The opinion of the court was delivered by: Gary S. Austin United States Magistrate Judge


Findings and Recommendations Following Screening of Complaint Plaintiff DeMarquis Sillemon is a state prisoner proceeding pro se and in forma pauperis in this civil rights action pursuant to 42 U.S.C. § 1983.

I. Screening Requirement

The Court is required to screen complaints brought by prisoners seeking relief against a governmental entity or officer or employee of a governmental entity. 28 U.S.C. § 1915A(a).
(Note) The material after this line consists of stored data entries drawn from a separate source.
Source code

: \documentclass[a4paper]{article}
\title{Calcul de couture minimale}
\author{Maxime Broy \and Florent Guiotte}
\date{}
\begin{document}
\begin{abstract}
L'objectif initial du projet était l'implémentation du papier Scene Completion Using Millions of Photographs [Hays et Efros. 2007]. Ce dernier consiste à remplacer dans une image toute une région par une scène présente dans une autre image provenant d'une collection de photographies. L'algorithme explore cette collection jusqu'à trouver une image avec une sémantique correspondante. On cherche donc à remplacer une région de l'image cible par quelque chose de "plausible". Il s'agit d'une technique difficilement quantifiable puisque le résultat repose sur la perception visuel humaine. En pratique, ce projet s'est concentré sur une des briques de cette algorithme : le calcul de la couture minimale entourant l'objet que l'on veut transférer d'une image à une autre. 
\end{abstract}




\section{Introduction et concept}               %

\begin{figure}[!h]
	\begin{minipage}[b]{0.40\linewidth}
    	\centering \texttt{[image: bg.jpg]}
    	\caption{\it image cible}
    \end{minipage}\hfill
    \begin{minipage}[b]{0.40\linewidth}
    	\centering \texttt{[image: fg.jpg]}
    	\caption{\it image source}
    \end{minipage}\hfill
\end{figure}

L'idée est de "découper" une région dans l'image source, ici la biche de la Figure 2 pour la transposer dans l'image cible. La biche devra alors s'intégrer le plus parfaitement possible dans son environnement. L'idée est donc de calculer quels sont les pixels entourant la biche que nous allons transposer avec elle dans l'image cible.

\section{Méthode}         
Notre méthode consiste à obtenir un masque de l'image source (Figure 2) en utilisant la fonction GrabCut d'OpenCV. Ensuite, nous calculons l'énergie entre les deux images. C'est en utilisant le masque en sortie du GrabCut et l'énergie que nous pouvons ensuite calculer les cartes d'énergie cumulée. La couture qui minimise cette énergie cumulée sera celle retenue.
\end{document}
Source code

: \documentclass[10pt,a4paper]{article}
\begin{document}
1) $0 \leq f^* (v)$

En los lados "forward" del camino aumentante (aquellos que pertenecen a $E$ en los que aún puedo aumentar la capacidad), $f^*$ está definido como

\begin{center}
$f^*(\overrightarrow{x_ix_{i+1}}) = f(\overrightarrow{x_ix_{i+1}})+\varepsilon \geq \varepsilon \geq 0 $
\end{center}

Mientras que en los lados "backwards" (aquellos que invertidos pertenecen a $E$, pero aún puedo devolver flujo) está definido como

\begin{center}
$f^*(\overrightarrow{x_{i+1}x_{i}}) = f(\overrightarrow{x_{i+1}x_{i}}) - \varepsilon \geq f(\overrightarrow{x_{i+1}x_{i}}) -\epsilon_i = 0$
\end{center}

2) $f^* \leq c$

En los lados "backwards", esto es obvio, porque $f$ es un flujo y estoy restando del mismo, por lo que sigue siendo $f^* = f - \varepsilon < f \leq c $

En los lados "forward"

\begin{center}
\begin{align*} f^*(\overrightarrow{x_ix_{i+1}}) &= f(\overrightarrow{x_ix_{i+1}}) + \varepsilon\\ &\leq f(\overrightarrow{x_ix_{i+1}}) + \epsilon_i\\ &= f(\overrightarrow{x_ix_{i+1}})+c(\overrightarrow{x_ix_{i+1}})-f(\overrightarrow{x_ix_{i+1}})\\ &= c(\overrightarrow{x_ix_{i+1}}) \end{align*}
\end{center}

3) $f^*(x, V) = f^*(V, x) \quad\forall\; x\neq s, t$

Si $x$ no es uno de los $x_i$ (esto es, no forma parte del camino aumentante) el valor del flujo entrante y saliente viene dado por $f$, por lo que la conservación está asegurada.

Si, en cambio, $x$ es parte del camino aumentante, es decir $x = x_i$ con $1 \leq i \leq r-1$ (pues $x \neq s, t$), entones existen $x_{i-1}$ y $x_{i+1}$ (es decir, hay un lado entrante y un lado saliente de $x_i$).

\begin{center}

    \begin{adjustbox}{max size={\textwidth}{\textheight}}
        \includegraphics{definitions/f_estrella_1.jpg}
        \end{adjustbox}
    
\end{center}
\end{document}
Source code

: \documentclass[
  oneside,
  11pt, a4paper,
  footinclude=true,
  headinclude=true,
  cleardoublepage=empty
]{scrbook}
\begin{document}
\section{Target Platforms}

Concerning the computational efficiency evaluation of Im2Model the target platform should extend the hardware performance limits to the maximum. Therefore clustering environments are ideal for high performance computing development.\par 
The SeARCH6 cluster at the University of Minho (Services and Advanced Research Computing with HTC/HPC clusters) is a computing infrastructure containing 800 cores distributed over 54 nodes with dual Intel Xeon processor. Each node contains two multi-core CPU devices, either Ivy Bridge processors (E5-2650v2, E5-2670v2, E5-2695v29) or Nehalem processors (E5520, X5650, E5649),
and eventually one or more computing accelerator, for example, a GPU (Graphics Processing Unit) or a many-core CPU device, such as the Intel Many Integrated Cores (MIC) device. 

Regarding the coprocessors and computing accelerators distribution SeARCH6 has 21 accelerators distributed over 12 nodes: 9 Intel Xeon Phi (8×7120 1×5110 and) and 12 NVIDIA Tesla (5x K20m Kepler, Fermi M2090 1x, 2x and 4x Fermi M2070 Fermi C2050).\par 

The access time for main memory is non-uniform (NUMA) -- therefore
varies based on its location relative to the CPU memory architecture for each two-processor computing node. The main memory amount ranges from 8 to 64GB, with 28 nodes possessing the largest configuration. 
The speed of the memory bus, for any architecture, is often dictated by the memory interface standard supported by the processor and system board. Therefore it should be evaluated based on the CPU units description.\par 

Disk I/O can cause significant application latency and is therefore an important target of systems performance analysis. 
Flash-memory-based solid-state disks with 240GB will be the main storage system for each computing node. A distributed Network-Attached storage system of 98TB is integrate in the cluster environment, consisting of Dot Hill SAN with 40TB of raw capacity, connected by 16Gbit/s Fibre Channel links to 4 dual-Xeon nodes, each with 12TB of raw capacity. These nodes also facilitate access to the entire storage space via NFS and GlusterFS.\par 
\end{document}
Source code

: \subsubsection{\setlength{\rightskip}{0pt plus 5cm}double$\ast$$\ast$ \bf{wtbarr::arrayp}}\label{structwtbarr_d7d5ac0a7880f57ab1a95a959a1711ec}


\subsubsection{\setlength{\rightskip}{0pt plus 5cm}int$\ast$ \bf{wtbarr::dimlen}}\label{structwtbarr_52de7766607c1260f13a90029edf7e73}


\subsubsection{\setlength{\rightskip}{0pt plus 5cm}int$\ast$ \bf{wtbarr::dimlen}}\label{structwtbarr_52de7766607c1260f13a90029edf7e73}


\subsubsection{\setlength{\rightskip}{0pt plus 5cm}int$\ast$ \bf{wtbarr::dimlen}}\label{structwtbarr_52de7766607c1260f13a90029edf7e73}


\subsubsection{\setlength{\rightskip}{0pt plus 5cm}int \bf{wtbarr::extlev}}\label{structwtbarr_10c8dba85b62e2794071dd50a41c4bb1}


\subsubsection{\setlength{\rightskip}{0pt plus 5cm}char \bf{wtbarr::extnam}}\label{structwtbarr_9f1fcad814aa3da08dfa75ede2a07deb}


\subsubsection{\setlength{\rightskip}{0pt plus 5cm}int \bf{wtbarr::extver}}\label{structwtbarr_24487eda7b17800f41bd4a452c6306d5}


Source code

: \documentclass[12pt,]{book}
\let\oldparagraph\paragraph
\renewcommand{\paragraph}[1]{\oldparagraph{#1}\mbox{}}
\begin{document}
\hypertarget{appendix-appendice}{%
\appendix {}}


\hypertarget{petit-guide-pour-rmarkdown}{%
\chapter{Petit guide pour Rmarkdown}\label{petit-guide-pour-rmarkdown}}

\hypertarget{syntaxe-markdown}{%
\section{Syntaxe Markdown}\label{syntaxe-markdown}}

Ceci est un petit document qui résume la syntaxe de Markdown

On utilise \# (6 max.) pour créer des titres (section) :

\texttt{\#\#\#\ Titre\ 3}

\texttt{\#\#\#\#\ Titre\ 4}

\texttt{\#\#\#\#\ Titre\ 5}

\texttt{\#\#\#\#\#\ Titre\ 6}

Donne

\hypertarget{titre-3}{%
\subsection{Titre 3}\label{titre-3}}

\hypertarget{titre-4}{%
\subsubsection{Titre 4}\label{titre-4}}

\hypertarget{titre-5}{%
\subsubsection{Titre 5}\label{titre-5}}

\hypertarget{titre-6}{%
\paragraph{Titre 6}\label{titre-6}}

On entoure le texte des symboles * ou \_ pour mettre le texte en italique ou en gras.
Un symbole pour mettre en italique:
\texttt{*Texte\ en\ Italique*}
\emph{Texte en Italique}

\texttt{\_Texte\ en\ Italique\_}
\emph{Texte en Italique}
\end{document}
The Court must dismiss a complaint or portion thereof if the prisoner has raised claims that are legally "frivolous or malicious," that fail to state a claim upon which relief may be granted, or that seek monetary relief from a defendant who is immune from such relief. 28 U.S.C. § 1915A(b)(1),(2). "Notwithstanding any filing fee, or any portion thereof, that may have been paid, the Court shall dismiss the case at any time if the Court determines that... the action or appeal... fails to state a claim upon which relief may be granted." 28 U.S.C. § 1915(e)(2)(B)(ii).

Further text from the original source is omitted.